ASSIGNMENT: Below are records; reproduce exactly the lines from the one that has "Download these 4 files" through the one that has "Then create a database", ends included, and nothing more.

DATA FOR ANALYSIS:
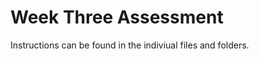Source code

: Week Three Assessment
===================

Instructions can be found in the indiviual files and folders. 
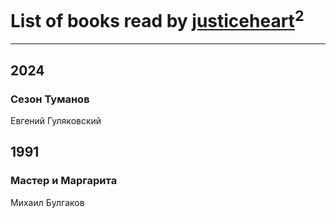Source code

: # List of books read by [justiceheart](http://vk.com/id40488888)<sup>2</sup>
---

## 2024

### Сезон Туманов
Евгений Гуляковский



## 1991

### Мастер и Маргарита
Михаил Булгаков




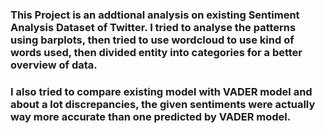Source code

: ### This Project is an addtional analysis on existing Sentiment Analysis Dataset of Twitter. I tried to analyse the patterns using barplots, then tried to use wordcloud to use kind of words used, then divided entity into categories for a better overview of data.
### I also tried to compare existing model with VADER model and about a lot discrepancies, the given sentiments were actually way more accurate than one predicted by VADER model.
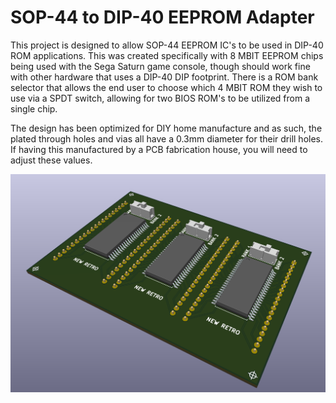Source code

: # SOP-44 to DIP-40 EEPROM Adapter

This project is designed to allow SOP-44 EEPROM IC's to be used in DIP-40 ROM applications. This was created specifically with 8 MBIT EEPROM chips being used with the Sega Saturn game console, though should work fine with other hardware that uses a DIP-40 DIP footprint. There is a ROM bank selector that allows the end user to choose which 4 MBIT ROM they wish to use via a SPDT switch, allowing for two BIOS ROM's to be utilized from a single chip.

The design has been optimized for DIY home manufacture and as such, the plated through holes and vias all have a 0.3mm diameter for their drill holes. If having this manufactured by a PCB fabrication house, you will need to adjust these values.

![3D Board Render](./images/render.png "Board Render")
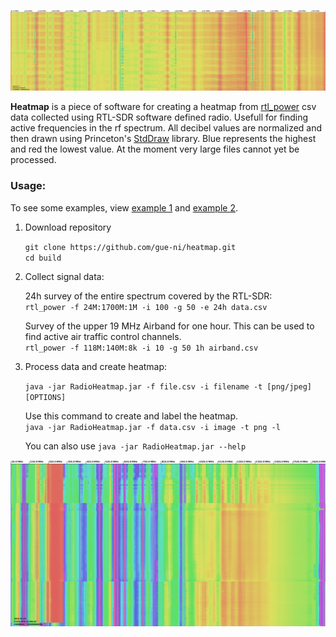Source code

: ![Example Waterfall](examples/long_airband_survey.png)

**Heatmap** is a piece of software for creating a heatmap from [rtl_power](https://github.com/keenerd/rtl-sdr) csv data collected using RTL-SDR software defined radio. Usefull for finding active frequencies in the rf spectrum. All decibel values are normalized and then drawn using Princeton's [StdDraw](https://introcs.cs.princeton.edu/java/stdlib/javadoc/StdDraw.html) library. Blue represents the highest and red the lowest value. At the moment very large files cannot yet be processed. 


### Usage:
To see some examples, view [example 1](examples/survey_1.png) and [example 2](examples/survey_2.png). 

1. Download repository

    `git clone https://github.com/gue-ni/heatmap.git` <br>
    `cd build` <br>

2. Collect signal data: 

    24h survey of the entire spectrum covered by the RTL-SDR:<br>
    `rtl_power -f 24M:1700M:1M -i 100 -g 50 -e 24h data.csv` 
  
    Survey of the upper 19 MHz Airband for one hour. This can be used to find active air traffic control channels. <br>
    `rtl_power -f 118M:140M:8k -i 10 -g 50 1h airband.csv` 
  
3. Process data and create heatmap: <br>

    `java -jar RadioHeatmap.jar -f file.csv -i filename -t [png/jpeg] [OPTIONS]` 
  
    Use this command to create and label the heatmap. <br>
    `java -jar RadioHeatmap.jar -f data.csv -i image -t png -l` 
  
    You can also use `java -jar RadioHeatmap.jar --help` 

![Example Waterfall](examples/data.png)

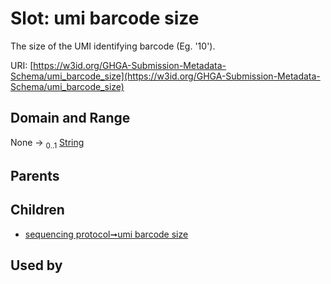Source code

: 
# Slot: umi barcode size


The size of the UMI identifying barcode (Eg. '10').

URI: [https://w3id.org/GHGA-Submission-Metadata-Schema/umi_barcode_size](https://w3id.org/GHGA-Submission-Metadata-Schema/umi_barcode_size)


## Domain and Range

None &#8594;  <sub>0..1</sub> [String](types/String.md)

## Parents


## Children

 *  [sequencing protocol➞umi barcode size](sequencing_protocol_umi_barcode_size.md)

## Used by

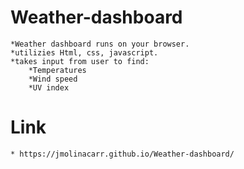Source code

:# Weather-dashboard
    *Weather dashboard runs on your browser.
    *utilizies Html, css, javascript.
    *takes input from user to find:
        *Temperatures
        *Wind speed
        *UV index
# Link
    * https://jmolinacarr.github.io/Weather-dashboard/

# 
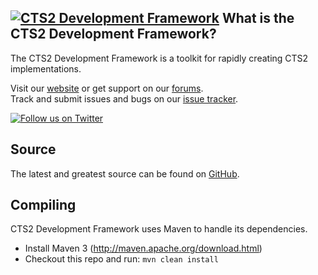 [![CTS2 Development Framework][Project Logo]][Website]
What is the CTS2 Development Framework?
----------------
The CTS2 Development Framework is a toolkit for rapidly creating CTS2 implementations.

Visit our [website][Website] or get support on our [forums][Forums].  
Track and submit issues and bugs on our [issue tracker][Issues].

[![Follow us on Twitter][Twitter Logo]][Twitter]

Source
------
The latest and greatest source can be found on [GitHub].  

Compiling
---------
CTS2 Development Framework uses Maven to handle its dependencies.

* Install Maven 3 (http://maven.apache.org/download.html)  
* Checkout this repo and run: `mvn clean install`

[Project Logo]: http://informatics.mayo.edu/cts2/framework/wp-content/uploads/2011/10/logo4-small4.png
[License]: http://www.apache.org/licenses/LICENSE-2.0
[Website]: http://informatics.mayo.edu/cts2/framework
[Forums]: http://informatics.mayo.edu/cts2/framework/forum
[GitHub]: https://github.com/cts2/cts2-framework
[Issues]: https://github.com/cts2/cts2-framework/issues
[Twitter]: https://twitter.com/cts2framework
[Twitter Logo]: http://informatics.mayo.edu/cts2/framework/images/twitter_logo.jpg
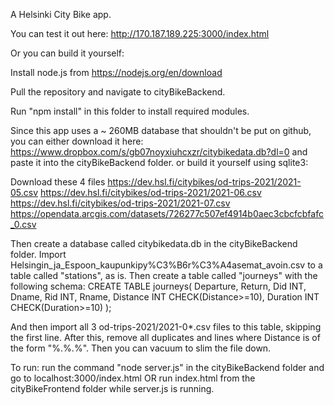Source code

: A Helsinki City Bike app.

You can test it out here: http://170.187.189.225:3000/index.html

Or you can build it yourself:

Install node.js from https://nodejs.org/en/download

Pull the repository and navigate to cityBikeBackend.

Run "npm install" in this folder to install required modules.

Since this app uses a ~ 260MB database that shouldn't be put on github,
you can either download it here: https://www.dropbox.com/s/gb07noyxiuhcxzr/citybikedata.db?dl=0
and paste it into the cityBikeBackend folder.
or build it yourself using sqlite3:

Download these 4 files
https://dev.hsl.fi/citybikes/od-trips-2021/2021-05.csv
https://dev.hsl.fi/citybikes/od-trips-2021/2021-06.csv
https://dev.hsl.fi/citybikes/od-trips-2021/2021-07.csv
https://opendata.arcgis.com/datasets/726277c507ef4914b0aec3cbcfcbfafc_0.csv

Then create a database called citybikedata.db in the cityBikeBackend folder.
Import Helsingin_ja_Espoon_kaupunkipy%C3%B6r%C3%A4asemat_avoin.csv to a table called "stations", as is.
Then create a table called "journeys" with the following schema:
CREATE TABLE journeys(
  Departure,
  Return,
  Did INT,
  Dname,
  Rid INT,
  Rname,
  Distance INT CHECK(Distance>=10),
  Duration INT CHECK(Duration>=10)
);

And then import all 3 od-trips-2021/2021-0*.csv files to this table, skipping the first line.
After this, remove all duplicates and lines where Distance is of the form "%.%.%".
Then you can vacuum to slim the file down.

To run: run the command "node server.js" in the cityBikeBackend folder
and go to localhost:3000/index.html OR run index.html from the cityBikeFrontend folder while server.js is running.
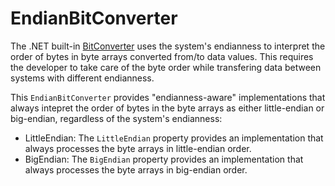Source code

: # EndianBitConverter

The .NET built-in [BitConverter](https://learn.microsoft.com/en-us/dotnet/api/system.bitconverter) uses the system's endianness to interpret the order of bytes in byte arrays converted from/to data values. This requires the developer to take care of the byte order while transfering data between systems with different endianness. 

This <code>EndianBitConverter</code> provides "endianness-aware" implementations that always intepret the order of bytes in the byte arrays as either little-endian or big-endian, regardless of the system's endianness:

- LittleEndian: The <code>LittleEndian</code> property provides an implementation that always processes the byte arrays in little-endian order.
- BigEndian: The <code>BigEndian</code> property provides an implementation that always processes the byte arrays in big-endian order.

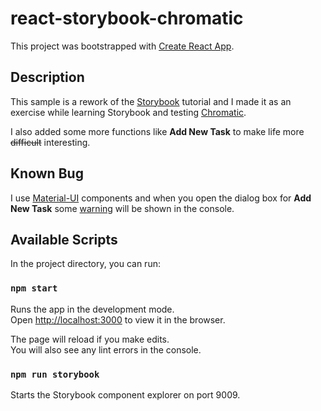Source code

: react-storybook-chromatic
================

This project was bootstrapped with [Create React App](https://github.com/facebook/create-react-app).

## Description
This sample is a rework of the [Storybook](https://www.learnstorybook.com/intro-to-storybook/react/en/get-started/) tutorial and I made it as an exercise while learning Storybook and testing [Chromatic](https://docs.chromaticqa.com/test). 

I also added some more functions like **Add New Task** to make life more ~~difficult~~ interesting.

## Known Bug
I use [Material-UI](https://material-ui.com/getting-started/installation/) components and when you open the dialog box for **Add New Task** some [warning](https://github.com/mui-org/material-ui/issues/13394) will be shown in the console.

## Available Scripts

In the project directory, you can run:

### `npm start`

Runs the app in the development mode.<br />
Open [http://localhost:3000](http://localhost:3000) to view it in the browser.

The page will reload if you make edits.<br />
You will also see any lint errors in the console.

### `npm run storybook`

Starts the Storybook component explorer on port 9009.

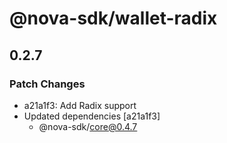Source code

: # @nova-sdk/wallet-radix

## 0.2.7

### Patch Changes

- a21a1f3: Add Radix support
- Updated dependencies [a21a1f3]
  - @nova-sdk/core@0.4.7
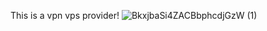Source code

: This is a vpn vps provider! 
![BkxjbaSi4ZACBbphcdjGzW (1)](https://github.com/user-attachments/assets/d81ae4dd-a072-415b-aaec-42e2c000bca7)
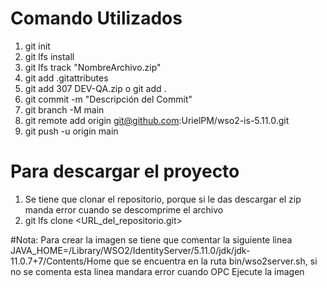 # Comando Utilizados
1. git init
2. git lfs install
3. git lfs track "NombreArchivo.zip"
4. git add .gitattributes
5. git add 307  DEV-QA.zip o git add .
6. git commit -m "Descripción del Commit"
7. git branch -M main
8. git remote add origin git@github.com:UrielPM/wso2-is-5.11.0.git
9. git push -u origin main

# Para descargar el proyecto
1. Se tiene que clonar el repositorio, porque si le das descargar el zip manda error cuando se descomprime el archivo
2. git lfs clone <URL_del_repositorio.git>

#Nota: 
Para crear la imagen se tiene que comentar la siguiente linea JAVA_HOME=/Library/WSO2/IdentityServer/5.11.0/jdk/jdk-11.0.7+7/Contents/Home
que se encuentra en la ruta bin/wso2server.sh, si no se comenta esta linea mandara error cuando OPC Ejecute la imagen 
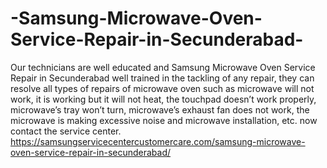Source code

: # -Samsung-Microwave-Oven-Service-Repair-in-Secunderabad-
Our technicians are well educated and Samsung Microwave Oven Service Repair in Secunderabad well trained in the tackling of any repair, they can resolve all types of repairs of microwave oven such as microwave will not work, it is working but it will not heat, the touchpad doesn’t work properly, microwave’s tray won’t turn, microwave’s exhaust fan does not work, the microwave is making excessive noise and microwave installation, etc. now contact the service center. https://samsungservicecentercustomercare.com/samsung-microwave-oven-service-repair-in-secunderabad/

THE ANSWER:
Download these 4 files
https://dev.hsl.fi/citybikes/od-trips-2021/2021-05.csv
https://dev.hsl.fi/citybikes/od-trips-2021/2021-06.csv
https://dev.hsl.fi/citybikes/od-trips-2021/2021-07.csv
https://opendata.arcgis.com/datasets/726277c507ef4914b0aec3cbcfcbfafc_0.csv

Then create a database called citybikedata.db in the cityBikeBackend folder.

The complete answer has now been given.